Graham does not appreciate a damn thing I do for him.
He doesn't appreciate that most days I spend my lunch hours running errands so I can devote my time after work to playing hide and seek or kicking the soccer ball around or going to the park even though I'm usually so tired I just want to collapse on the couch.
He doesn't appreciate the effort I put into providing healthy and tasty food, fun and educational toys and books, and stylish and comfortable clothing. He doesn't appreciate that he lives in a lovely house with a huge yard and a pool and, more importantly, that he has two devoted parents who love each other, four healthy grandparents who dote on him and a huge, loving extended family
He doesn't appreciate that his father has introduced him to movie stars and that his grandfather is a bush pilot and that his mother has already started an account to fund his future travel and educational pursuits.
He clearly feels that he is due the terms of endearment, the gentle admonishments, the tender snuggles and the loving kisses that rain on him daily like manna from above.
Graham has absolutely no clue how incredibly lucky he is.
And I'm glad.
I am glad that Graham assumes every child in the world is loved as well as he is. I'm glad that he knows nothing of illness and stress and work, of friendships that end and nerves that fray and people who change. I'm glad that he knows nothing of the million and one mundane details of daily life that conspire to wear adults down.
It is with a strange mixture of envy and frustration and joy that I watch my son skip through his days, oblivious to the suffering in the world and indeed, at times, in his own home. There are times when the child in me feels staggered by the unfairness inherent in his oblivion but then I remind myself that it wasn't always so: it wasn't until my adulthood that I understood the difficulties my parents endured throughout my childhood.

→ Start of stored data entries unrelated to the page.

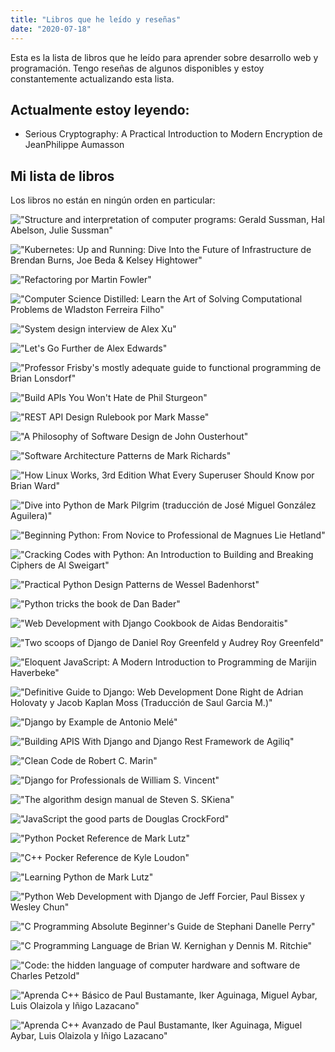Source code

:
 ```yaml
---
title: "Libros que he leído y reseñas"
date: "2020-07-18"
---
```


Esta es la lista de libros que he leído para aprender sobre desarrollo web y programación. Tengo reseñas de algunos disponibles y estoy constantemente actualizando esta lista.

## Actualmente estoy leyendo:

- Serious Cryptography: A Practical Introduction to Modern Encryption de JeanPhilippe Aumasson

## Mi lista de libros

Los libros no están en ningún orden en particular:

!["Structure and interpretation of computer programs: Gerald Sussman, Hal Abelson, Julie Sussman"](images/sicp-js.jpg "Structure and interpretation of computer programs: Gerald Sussman, Hal Abelson, Julie Sussman")

!["Kubernetes: Up and Running: Dive Into the Future of Infrastructure de Brendan Burns, Joe Beda & Kelsey Hightower"](images/kubernetes-up-and-running.jpg "Kubernetes: Up and Running: Dive Into the Future of Infrastructure de Brendan Burns, Joe Beda & Kelsey Hightower")

!["Refactoring por Martin Fowler"](images/refactoring.jpg "Refactoring por Martin Fowler")


!["Computer Science Distilled: Learn the Art of Solving Computational Problems de Wladston Ferreira Filho"](images/computer-science-distilled.jpg "Computer Science Distilled: Learn the Art of Solving Computational Problems de Wladston Ferreira Filho")


!["System design interview de Alex Xu"](images/system-design-interview.jpg "System design interview de Alex Xu")


!["Let's Go Further de Alex Edwards"](images/lets-go-further.jpg "Let's Go Further de Alex Edwards")


!["Professor Frisby's mostly adequate guide to functional programming de Brian Lonsdorf"](images/professor-frisby.jpg "Professor Frisby's mostly adequate guide to functional programming de Brian Lonsdorf")


!["Build APIs You Won't Hate de Phil Sturgeon"](images/build-apis-you-wont-hate.jpg "Build APIs You Won't Hate de Phil Sturgeon")


!["REST API Design Rulebook por Mark Masse"](images/rest-api-design.jpg "REST API Design Rulebook por Mark Masse")


!["A Philosophy of Software Design de John Ousterhout"](images/a-philosophy-of-software-design.jpg "A Philosophy of Software Design de John Ousterhout")


!["Software Architecture Patterns de Mark Richards"](images/software-architecture-patterns.jpg "Software Architecture Patterns de Mark Richards")


!["How Linux Works, 3rd Edition What Every Superuser Should Know por Brian Ward"](images/how-linux-works.jpg "How Linux Works, 3rd Edition What Every Superuser Should Know por Brian Ward")


!["Dive into Python de Mark Pilgrim (traducción de José Miguel González Aguilera)"](images/dive-into-python.jpg "Dive into Python de Mark Pilgrim (traducción de José Miguel González Aguilera)")


!["Beginning Python: From Novice to Professional de Magnues Lie Hetland"](images/beginning-python.jpg "Beginning Python: From Novice to Professional de Magnues Lie Hetland")


!["Cracking Codes with Python: An Introduction to Building and Breaking Ciphers de Al Sweigart"](images/cracking-codes-with-python.jpg "Cracking Codes with Python: An Introduction to Building and Breaking Ciphers de Al Sweigart")


!["Practical Python Design Patterns de Wessel Badenhorst"](images/practical-python-design-patterns.jpg "Practical Python Design Patterns de Wessel Badenhorst")


!["Python tricks the book de Dan Bader"](images/python-tricks-the-book.jpg "Python tricks the book de Dan Bader")


!["Web Development with Django Cookbook de Aidas Bendoraitis"](images/web-development-with-django-cookbook.jpg "Web Development with Django Cookbook de Aidas Bendoraitis")


!["Two scoops of Django de Daniel Roy Greenfeld y Audrey Roy Greenfeld"](images/two-scoops-of-django.jpg "Two scoops of Django de Daniel Roy Greenfeld y Audrey Roy Greenfeld")


!["Eloquent JavaScript: A Modern Introduction to Programming de Marijin Haverbeke"](images/eloquent-javascript.jpg "Eloquent JavaScript: A Modern Introduction to Programming de Marijin Haverbeke")


!["Definitive Guide to Django: Web Development Done Right de Adrian Holovaty y Jacob Kaplan Moss (Traducción de Saul Garcia M.)"](images/the-definitive-guide-to-django.jpg "Definitive Guide to Django: Web Development Done Right de Adrian Holovaty y Jacob Kaplan Moss (Traducción de Saul Garcia M.)")


!["Django by Example de Antonio Melé"](images/django-by-example.jpg "Django by Example de Antonio Melé")


!["Building APIS With Django and Django Rest Framework de Agiliq"](images/building-apis-with-django-and-drf.jpg "Building APIS With Django and Django Rest Framework de Agiliq")


!["Clean Code de Robert C. Marin"](images/clean-code.jpg "Clean Code de Robert C. Marin")


!["Django for Professionals de William S. Vincent"](images/django-for-professionals.jpg "Django for Professionals de William S. Vincent")


!["The algorithm design manual de Steven S. SKiena"](images/the-algorithm-design-manual.jpg "The algorithm design manual de Steven S. SKiena")


!["JavaScript the good parts de Douglas CrockFord"](images/javascript-the-good-parts.jpg "JavaScript the good parts de Douglas CrockFord")


!["Python Pocket Reference de Mark Lutz"](images/python-pocket-reference.jpg "Python Pocket Reference de Mark Lutz")


!["C++ Pocker Reference de Kyle Loudon"](images/cpp-pocket-reference.jpg "C++ Pocker Reference de Kyle Loudon")


!["Learning Python de Mark Lutz"](images/learning-python.jpg "Learning Python de Mark Lutz")


!["Python Web Development with Django de Jeff Forcier, Paul Bissex y Wesley Chun"](images/python-web-development.jpg "Python Web Development with Django de Jeff Forcier, Paul Bissex y Wesley Chun")


!["C Programming Absolute Beginner's Guide de Stephani Danelle Perry"](images/c-programming.jpg "C Programming Absolute Beginner's Guide de Stephani Danelle Perry")


!["C Programming Language de Brian W. Kernighan y Dennis M. Ritchie"](images/the-c-programming-language.jpg "C Programming Language de Brian W. Kernighan y Dennis M. Ritchie")


!["Code: the hidden language of computer hardware and software de Charles Petzold"](images/code.jpg "Code: the hidden language of computer hardware and software de Charles Petzold")


!["Aprenda C++ Básico de Paul Bustamante, Iker Aguinaga, Miguel Aybar, Luis Olaizola y Iñigo Lazacano"](images/aprenda-cpp-basico.jpg "Aprenda C++ Básico de Paul Bustamante, Iker Aguinaga, Miguel Aybar, Luis Olaizola y Iñigo Lazacano")


!["Aprenda C++ Avanzado de Paul Bustamante, Iker Aguinaga, Miguel Aybar, Luis Olaizola y Iñigo Lazacano"](images/aprenda-cpp-avanzado.jpg "Aprenda C++ Avanzado de Paul Bustamante, Iker Aguinaga, Miguel Aybar, Luis Olaizola y Iñigo Lazacano")

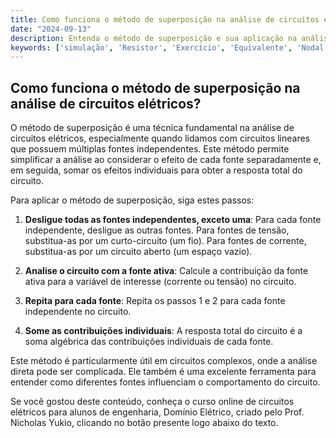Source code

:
 ```yaml
---
title: Como funciona o método de superposição na análise de circuitos elétricos?
date: "2024-09-13"
description: Entenda o método de superposição e sua aplicação na análise de circuitos elétricos.
keywords: ['simulação', 'Resistor', 'Exercício', 'Equivalente', 'Nodal', 'Resolvido', 'Superposição']
---
```


## Como funciona o método de superposição na análise de circuitos elétricos?

O método de superposição é uma técnica fundamental na análise de circuitos elétricos, especialmente quando lidamos com circuitos lineares que possuem múltiplas fontes independentes. Este método permite simplificar a análise ao considerar o efeito de cada fonte separadamente e, em seguida, somar os efeitos individuais para obter a resposta total do circuito.

Para aplicar o método de superposição, siga estes passos:

1. **Desligue todas as fontes independentes, exceto uma**: Para cada fonte independente, desligue as outras fontes. Para fontes de tensão, substitua-as por um curto-circuito (um fio). Para fontes de corrente, substitua-as por um circuito aberto (um espaço vazio).

2. **Analise o circuito com a fonte ativa**: Calcule a contribuição da fonte ativa para a variável de interesse (corrente ou tensão) no circuito.

3. **Repita para cada fonte**: Repita os passos 1 e 2 para cada fonte independente no circuito.

4. **Some as contribuições individuais**: A resposta total do circuito é a soma algébrica das contribuições individuais de cada fonte.

Este método é particularmente útil em circuitos complexos, onde a análise direta pode ser complicada. Ele também é uma excelente ferramenta para entender como diferentes fontes influenciam o comportamento do circuito.

Se você gostou deste conteúdo, conheça o curso online de circuitos elétricos para alunos de engenharia, Domínio Elétrico, criado pelo Prof. Nicholas Yukio, clicando no botão presente logo abaixo do texto.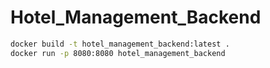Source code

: # Hotel_Management_Backend

```bash
docker build -t hotel_management_backend:latest .
docker run -p 8080:8080 hotel_management_backend
```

And that's the way it should be, ideally. Isn't that one of the reasons we have children? Bouts of uncertainty and worry and stress are inevitable for every adult: at least parents who suffer them have the satisfaction of watching someone they love and care for enjoy blissful ignorance.
I know that Graham will not pass through life without experiencing bouts of uncertainty and worry and stress: ultimately I would not want him to. They are parts of life just as surely as is the unqualified happiness he experiences now. And besides everyone knows that in order for someone to really appreciate the good in life, they have to suffer the bad.
But Graham has yet to suffer the bad and thus Graham is completely unappreciative of how good he has it now.
Graham does not appreciate a damn thing I do for him.
And for now I am both grateful for, and proud of, that.
How to be a permanent POS
15 years ago
45 comments:
I love that you realize it must come to an end at some point.
I always wonder why it is that many parents realize that their most intense times of personal growth were related to bumps in the road yet they persist in trying to make sure the road is always smooth for their children.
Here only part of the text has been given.